Work to complete | Spot each line in the records below where the word "wedge" occurs, then copy it.

START Records

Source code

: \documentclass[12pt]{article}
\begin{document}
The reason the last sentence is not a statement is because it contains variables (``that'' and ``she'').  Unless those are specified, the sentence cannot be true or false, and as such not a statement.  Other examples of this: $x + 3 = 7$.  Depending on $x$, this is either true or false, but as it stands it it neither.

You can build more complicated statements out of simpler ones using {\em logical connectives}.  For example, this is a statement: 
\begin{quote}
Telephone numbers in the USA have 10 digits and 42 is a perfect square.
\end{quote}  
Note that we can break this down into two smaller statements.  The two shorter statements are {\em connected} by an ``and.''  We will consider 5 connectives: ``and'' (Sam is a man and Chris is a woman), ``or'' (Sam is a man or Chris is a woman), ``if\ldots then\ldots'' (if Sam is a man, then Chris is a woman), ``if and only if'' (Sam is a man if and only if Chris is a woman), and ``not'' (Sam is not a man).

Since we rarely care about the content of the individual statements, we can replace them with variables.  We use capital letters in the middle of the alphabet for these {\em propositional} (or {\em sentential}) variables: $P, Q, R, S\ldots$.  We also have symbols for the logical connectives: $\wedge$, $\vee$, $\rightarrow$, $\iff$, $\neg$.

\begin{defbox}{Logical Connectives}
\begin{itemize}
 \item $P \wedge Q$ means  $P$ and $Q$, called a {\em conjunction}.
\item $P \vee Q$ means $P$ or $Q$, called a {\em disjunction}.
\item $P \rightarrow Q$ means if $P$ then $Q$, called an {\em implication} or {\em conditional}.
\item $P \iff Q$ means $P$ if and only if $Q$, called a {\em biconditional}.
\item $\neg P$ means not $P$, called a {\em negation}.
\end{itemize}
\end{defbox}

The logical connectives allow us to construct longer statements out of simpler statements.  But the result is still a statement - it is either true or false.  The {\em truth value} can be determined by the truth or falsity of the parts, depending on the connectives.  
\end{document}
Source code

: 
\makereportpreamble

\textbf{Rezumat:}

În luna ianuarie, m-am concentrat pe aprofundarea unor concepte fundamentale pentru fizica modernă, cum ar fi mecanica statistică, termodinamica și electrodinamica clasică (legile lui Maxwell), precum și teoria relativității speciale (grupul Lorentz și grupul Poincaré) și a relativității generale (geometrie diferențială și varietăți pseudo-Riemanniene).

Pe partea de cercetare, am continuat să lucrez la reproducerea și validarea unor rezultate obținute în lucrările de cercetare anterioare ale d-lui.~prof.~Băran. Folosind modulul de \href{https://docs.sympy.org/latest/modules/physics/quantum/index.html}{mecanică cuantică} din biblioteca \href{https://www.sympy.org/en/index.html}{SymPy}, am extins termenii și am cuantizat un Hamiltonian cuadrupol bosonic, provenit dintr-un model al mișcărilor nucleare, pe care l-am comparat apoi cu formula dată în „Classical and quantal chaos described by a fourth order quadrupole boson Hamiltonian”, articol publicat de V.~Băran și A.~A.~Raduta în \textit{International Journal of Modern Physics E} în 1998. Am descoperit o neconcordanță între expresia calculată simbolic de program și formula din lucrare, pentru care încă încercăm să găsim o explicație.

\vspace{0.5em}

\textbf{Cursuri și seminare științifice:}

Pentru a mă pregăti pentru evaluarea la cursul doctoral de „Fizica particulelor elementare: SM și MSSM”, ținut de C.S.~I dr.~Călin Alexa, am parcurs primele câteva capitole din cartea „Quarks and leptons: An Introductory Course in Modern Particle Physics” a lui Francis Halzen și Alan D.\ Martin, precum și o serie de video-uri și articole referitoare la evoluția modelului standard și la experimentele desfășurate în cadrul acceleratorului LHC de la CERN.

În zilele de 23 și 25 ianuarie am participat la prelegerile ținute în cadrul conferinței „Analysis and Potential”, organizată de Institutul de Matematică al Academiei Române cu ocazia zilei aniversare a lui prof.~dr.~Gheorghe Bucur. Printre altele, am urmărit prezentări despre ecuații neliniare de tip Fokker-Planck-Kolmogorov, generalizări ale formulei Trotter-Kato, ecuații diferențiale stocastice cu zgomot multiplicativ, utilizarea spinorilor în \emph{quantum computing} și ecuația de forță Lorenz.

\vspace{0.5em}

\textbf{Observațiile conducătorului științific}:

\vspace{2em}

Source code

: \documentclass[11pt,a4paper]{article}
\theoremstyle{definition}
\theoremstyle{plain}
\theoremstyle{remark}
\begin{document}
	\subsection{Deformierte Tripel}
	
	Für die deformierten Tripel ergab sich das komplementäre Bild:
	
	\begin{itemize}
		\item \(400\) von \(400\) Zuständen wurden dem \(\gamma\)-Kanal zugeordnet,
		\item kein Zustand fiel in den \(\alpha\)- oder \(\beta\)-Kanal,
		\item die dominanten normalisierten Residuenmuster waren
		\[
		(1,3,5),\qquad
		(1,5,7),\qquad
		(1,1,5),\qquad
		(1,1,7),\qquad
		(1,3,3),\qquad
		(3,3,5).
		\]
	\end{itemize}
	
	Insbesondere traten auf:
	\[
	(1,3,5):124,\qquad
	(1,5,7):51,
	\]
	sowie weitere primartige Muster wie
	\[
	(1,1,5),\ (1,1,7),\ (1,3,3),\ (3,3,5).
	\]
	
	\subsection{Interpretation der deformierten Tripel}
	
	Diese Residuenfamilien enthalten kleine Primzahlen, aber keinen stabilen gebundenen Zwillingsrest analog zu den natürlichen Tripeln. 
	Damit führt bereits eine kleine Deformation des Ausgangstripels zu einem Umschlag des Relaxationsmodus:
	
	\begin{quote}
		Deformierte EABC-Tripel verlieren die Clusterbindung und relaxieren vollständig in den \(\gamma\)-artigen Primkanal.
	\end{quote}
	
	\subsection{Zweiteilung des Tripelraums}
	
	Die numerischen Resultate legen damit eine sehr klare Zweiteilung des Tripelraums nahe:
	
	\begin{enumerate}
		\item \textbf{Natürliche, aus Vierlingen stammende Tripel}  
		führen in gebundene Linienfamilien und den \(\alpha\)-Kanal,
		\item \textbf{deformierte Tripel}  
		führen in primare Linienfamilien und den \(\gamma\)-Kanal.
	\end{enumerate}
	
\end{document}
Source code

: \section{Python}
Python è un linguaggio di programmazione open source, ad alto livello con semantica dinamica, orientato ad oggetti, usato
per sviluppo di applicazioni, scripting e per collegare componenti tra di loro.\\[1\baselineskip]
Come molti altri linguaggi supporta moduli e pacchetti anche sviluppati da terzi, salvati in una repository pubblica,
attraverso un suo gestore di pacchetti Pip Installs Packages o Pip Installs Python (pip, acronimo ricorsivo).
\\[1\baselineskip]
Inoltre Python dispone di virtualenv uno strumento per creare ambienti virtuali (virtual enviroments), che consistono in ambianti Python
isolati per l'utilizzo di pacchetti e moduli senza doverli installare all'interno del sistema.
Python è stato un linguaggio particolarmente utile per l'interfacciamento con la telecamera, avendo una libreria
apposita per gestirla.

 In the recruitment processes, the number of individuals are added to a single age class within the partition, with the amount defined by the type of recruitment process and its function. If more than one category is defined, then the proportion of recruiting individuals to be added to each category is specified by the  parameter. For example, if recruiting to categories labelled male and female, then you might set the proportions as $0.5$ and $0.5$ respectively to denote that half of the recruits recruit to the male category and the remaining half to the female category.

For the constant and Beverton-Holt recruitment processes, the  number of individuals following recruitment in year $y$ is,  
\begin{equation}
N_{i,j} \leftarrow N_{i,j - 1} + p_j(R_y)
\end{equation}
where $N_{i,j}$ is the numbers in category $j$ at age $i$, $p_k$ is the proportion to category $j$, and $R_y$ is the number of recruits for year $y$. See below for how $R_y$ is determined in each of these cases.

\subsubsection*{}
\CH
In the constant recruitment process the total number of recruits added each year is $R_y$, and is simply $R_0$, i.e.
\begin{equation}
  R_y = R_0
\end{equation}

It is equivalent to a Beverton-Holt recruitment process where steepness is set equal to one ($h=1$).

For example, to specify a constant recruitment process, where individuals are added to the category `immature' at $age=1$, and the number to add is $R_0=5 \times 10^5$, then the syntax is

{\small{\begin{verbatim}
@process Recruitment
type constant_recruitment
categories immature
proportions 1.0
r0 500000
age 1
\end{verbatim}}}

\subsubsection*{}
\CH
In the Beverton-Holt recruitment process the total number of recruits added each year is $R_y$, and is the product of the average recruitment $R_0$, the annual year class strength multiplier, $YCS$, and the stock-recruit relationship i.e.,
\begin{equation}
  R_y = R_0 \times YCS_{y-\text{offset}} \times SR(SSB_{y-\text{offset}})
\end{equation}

END Records

Your solution |
Since we rarely care about the content of the individual statements, we can replace them with variables.  We use capital letters in the middle of the alphabet for these {\em propositional} (or {\em sentential}) variables: $P, Q, R, S\ldots$.  We also have symbols for the logical connectives: $\wedge$, $\vee$, $\rightarrow$, $\iff$, $\neg$.
 \item $P \wedge Q$ means  $P$ and $Q$, called a {\em conjunction}.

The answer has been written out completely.